### Data records
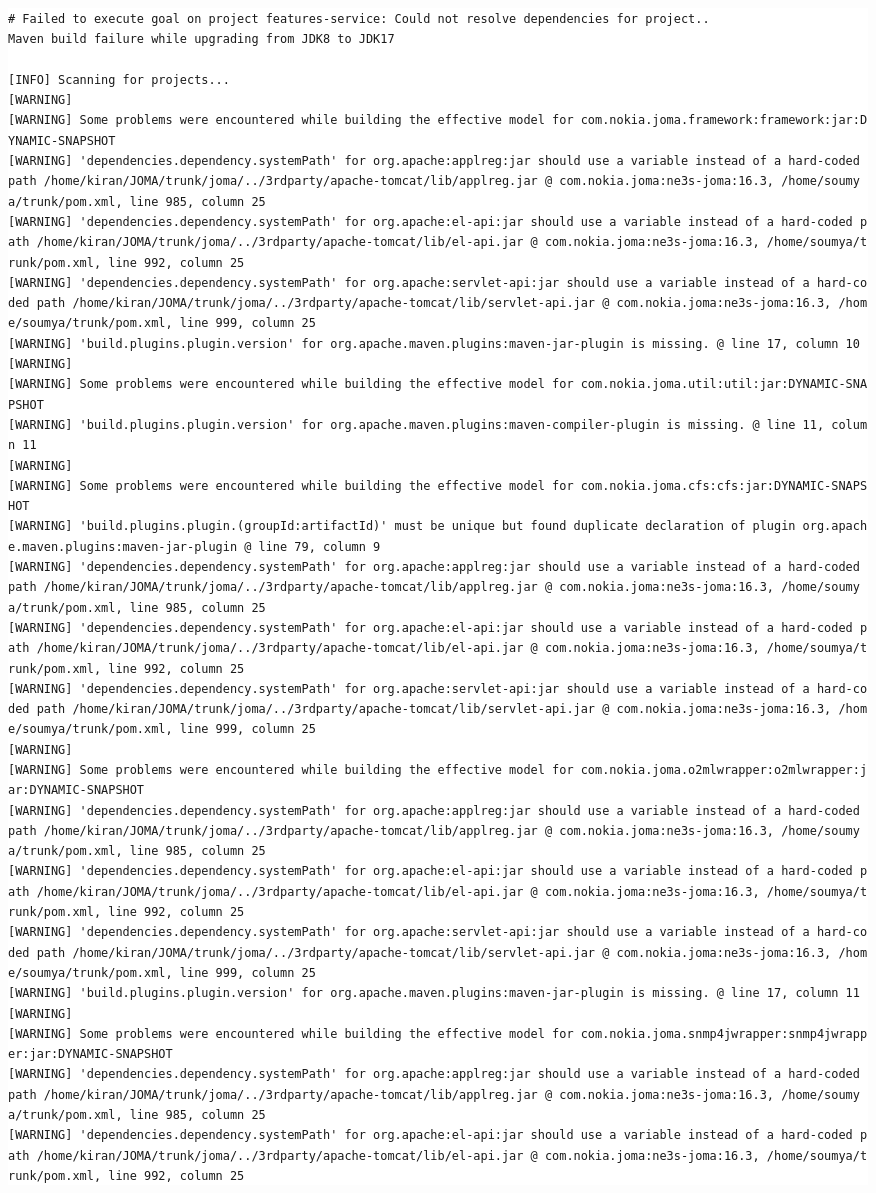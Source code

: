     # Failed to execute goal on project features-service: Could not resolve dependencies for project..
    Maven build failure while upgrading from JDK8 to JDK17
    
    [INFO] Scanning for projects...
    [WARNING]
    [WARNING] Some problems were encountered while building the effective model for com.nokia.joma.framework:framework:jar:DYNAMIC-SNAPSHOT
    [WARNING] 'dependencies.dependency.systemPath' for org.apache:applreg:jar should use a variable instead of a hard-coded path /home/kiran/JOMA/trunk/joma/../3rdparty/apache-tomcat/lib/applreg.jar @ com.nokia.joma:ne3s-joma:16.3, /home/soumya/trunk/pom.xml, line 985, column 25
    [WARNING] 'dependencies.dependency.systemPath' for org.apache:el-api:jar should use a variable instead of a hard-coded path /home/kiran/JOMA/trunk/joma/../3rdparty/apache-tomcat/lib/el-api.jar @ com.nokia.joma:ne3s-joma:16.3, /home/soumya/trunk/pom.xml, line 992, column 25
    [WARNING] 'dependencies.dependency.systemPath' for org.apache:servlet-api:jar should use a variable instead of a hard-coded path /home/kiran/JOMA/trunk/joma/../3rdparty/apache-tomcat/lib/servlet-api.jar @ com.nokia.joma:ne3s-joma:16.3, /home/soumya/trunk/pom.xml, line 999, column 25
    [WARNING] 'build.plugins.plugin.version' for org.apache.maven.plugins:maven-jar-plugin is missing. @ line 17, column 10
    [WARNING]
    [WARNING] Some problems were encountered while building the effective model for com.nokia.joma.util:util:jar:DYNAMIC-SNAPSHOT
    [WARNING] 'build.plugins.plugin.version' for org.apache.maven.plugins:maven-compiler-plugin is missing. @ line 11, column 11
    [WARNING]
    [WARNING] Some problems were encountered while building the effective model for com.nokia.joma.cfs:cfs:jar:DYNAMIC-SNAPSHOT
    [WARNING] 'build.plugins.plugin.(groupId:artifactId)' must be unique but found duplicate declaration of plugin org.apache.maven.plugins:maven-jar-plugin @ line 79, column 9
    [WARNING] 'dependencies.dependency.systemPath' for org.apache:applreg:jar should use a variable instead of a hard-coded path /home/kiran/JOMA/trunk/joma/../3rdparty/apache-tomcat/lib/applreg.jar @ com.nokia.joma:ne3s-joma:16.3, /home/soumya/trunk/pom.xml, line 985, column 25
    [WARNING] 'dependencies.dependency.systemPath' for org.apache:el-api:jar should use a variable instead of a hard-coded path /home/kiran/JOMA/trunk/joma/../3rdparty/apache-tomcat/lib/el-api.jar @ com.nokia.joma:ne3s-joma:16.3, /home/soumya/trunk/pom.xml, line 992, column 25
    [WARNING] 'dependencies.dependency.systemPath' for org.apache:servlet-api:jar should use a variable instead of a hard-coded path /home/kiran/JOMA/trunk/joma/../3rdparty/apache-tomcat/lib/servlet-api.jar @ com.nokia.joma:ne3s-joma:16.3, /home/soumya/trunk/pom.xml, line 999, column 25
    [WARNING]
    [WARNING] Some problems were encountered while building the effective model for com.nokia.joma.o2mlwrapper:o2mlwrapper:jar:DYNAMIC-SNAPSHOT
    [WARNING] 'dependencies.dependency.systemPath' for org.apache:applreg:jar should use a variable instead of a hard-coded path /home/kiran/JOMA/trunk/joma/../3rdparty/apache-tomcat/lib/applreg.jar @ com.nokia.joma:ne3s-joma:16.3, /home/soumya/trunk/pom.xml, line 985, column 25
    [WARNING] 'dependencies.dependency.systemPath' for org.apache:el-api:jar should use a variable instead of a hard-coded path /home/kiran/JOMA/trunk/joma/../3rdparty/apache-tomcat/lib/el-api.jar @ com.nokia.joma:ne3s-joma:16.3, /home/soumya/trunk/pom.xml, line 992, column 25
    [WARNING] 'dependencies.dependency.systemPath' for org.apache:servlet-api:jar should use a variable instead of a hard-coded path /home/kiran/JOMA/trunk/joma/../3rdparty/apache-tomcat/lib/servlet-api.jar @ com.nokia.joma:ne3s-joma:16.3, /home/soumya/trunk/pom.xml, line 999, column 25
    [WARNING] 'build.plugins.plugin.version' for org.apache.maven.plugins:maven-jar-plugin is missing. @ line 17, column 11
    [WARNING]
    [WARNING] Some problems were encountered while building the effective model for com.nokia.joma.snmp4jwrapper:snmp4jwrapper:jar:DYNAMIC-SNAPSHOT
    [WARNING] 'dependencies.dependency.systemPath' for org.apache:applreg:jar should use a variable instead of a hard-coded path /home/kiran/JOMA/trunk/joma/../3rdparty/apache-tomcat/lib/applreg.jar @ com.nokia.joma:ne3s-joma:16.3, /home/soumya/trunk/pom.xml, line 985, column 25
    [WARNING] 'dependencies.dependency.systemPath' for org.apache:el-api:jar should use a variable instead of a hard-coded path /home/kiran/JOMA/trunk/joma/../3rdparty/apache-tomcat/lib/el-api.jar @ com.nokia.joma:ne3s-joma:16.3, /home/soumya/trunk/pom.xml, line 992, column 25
######
• [Aim of the exercise]
Leave out the images and transcribe all the records exactly.

• [Completed task]
Source code

:     # Failed to execute goal on project features-service: Could not resolve dependencies for project..
    Maven build failure while upgrading from JDK8 to JDK17
    
    [INFO] Scanning for projects...
    [WARNING]
    [WARNING] Some problems were encountered while building the effective model for com.nokia.joma.framework:framework:jar:DYNAMIC-SNAPSHOT
    [WARNING] 'dependencies.dependency.systemPath' for org.apache:applreg:jar should use a variable instead of a hard-coded path /home/kiran/JOMA/trunk/joma/../3rdparty/apache-tomcat/lib/applreg.jar @ com.nokia.joma:ne3s-joma:16.3, /home/soumya/trunk/pom.xml, line 985, column 25
    [WARNING] 'dependencies.dependency.systemPath' for org.apache:el-api:jar should use a variable instead of a hard-coded path /home/kiran/JOMA/trunk/joma/../3rdparty/apache-tomcat/lib/el-api.jar @ com.nokia.joma:ne3s-joma:16.3, /home/soumya/trunk/pom.xml, line 992, column 25
    [WARNING] 'dependencies.dependency.systemPath' for org.apache:servlet-api:jar should use a variable instead of a hard-coded path /home/kiran/JOMA/trunk/joma/../3rdparty/apache-tomcat/lib/servlet-api.jar @ com.nokia.joma:ne3s-joma:16.3, /home/soumya/trunk/pom.xml, line 999, column 25
    [WARNING] 'build.plugins.plugin.version' for org.apache.maven.plugins:maven-jar-plugin is missing. @ line 17, column 10
    [WARNING]
    [WARNING] Some problems were encountered while building the effective model for com.nokia.joma.util:util:jar:DYNAMIC-SNAPSHOT
    [WARNING] 'build.plugins.plugin.version' for org.apache.maven.plugins:maven-compiler-plugin is missing. @ line 11, column 11
    [WARNING]
    [WARNING] Some problems were encountered while building the effective model for com.nokia.joma.cfs:cfs:jar:DYNAMIC-SNAPSHOT
    [WARNING] 'build.plugins.plugin.(groupId:artifactId)' must be unique but found duplicate declaration of plugin org.apache.maven.plugins:maven-jar-plugin @ line 79, column 9
    [WARNING] 'dependencies.dependency.systemPath' for org.apache:applreg:jar should use a variable instead of a hard-coded path /home/kiran/JOMA/trunk/joma/../3rdparty/apache-tomcat/lib/applreg.jar @ com.nokia.joma:ne3s-joma:16.3, /home/soumya/trunk/pom.xml, line 985, column 25
    [WARNING] 'dependencies.dependency.systemPath' for org.apache:el-api:jar should use a variable instead of a hard-coded path /home/kiran/JOMA/trunk/joma/../3rdparty/apache-tomcat/lib/el-api.jar @ com.nokia.joma:ne3s-joma:16.3, /home/soumya/trunk/pom.xml, line 992, column 25
    [WARNING] 'dependencies.dependency.systemPath' for org.apache:servlet-api:jar should use a variable instead of a hard-coded path /home/kiran/JOMA/trunk/joma/../3rdparty/apache-tomcat/lib/servlet-api.jar @ com.nokia.joma:ne3s-joma:16.3, /home/soumya/trunk/pom.xml, line 999, column 25
    [WARNING]
    [WARNING] Some problems were encountered while building the effective model for com.nokia.joma.o2mlwrapper:o2mlwrapper:jar:DYNAMIC-SNAPSHOT
    [WARNING] 'dependencies.dependency.systemPath' for org.apache:applreg:jar should use a variable instead of a hard-coded path /home/kiran/JOMA/trunk/joma/../3rdparty/apache-tomcat/lib/applreg.jar @ com.nokia.joma:ne3s-joma:16.3, /home/soumya/trunk/pom.xml, line 985, column 25
    [WARNING] 'dependencies.dependency.systemPath' for org.apache:el-api:jar should use a variable instead of a hard-coded path /home/kiran/JOMA/trunk/joma/../3rdparty/apache-tomcat/lib/el-api.jar @ com.nokia.joma:ne3s-joma:16.3, /home/soumya/trunk/pom.xml, line 992, column 25
    [WARNING] 'dependencies.dependency.systemPath' for org.apache:servlet-api:jar should use a variable instead of a hard-coded path /home/kiran/JOMA/trunk/joma/../3rdparty/apache-tomcat/lib/servlet-api.jar @ com.nokia.joma:ne3s-joma:16.3, /home/soumya/trunk/pom.xml, line 999, column 25
    [WARNING] 'build.plugins.plugin.version' for org.apache.maven.plugins:maven-jar-plugin is missing. @ line 17, column 11
    [WARNING]
    [WARNING] Some problems were encountered while building the effective model for com.nokia.joma.snmp4jwrapper:snmp4jwrapper:jar:DYNAMIC-SNAPSHOT
    [WARNING] 'dependencies.dependency.systemPath' for org.apache:applreg:jar should use a variable instead of a hard-coded path /home/kiran/JOMA/trunk/joma/../3rdparty/apache-tomcat/lib/applreg.jar @ com.nokia.joma:ne3s-joma:16.3, /home/soumya/trunk/pom.xml, line 985, column 25
    [WARNING] 'dependencies.dependency.systemPath' for org.apache:el-api:jar should use a variable instead of a hard-coded path /home/kiran/JOMA/trunk/joma/../3rdparty/apache-tomcat/lib/el-api.jar @ com.nokia.joma:ne3s-joma:16.3, /home/soumya/trunk/pom.xml, line 992, column 25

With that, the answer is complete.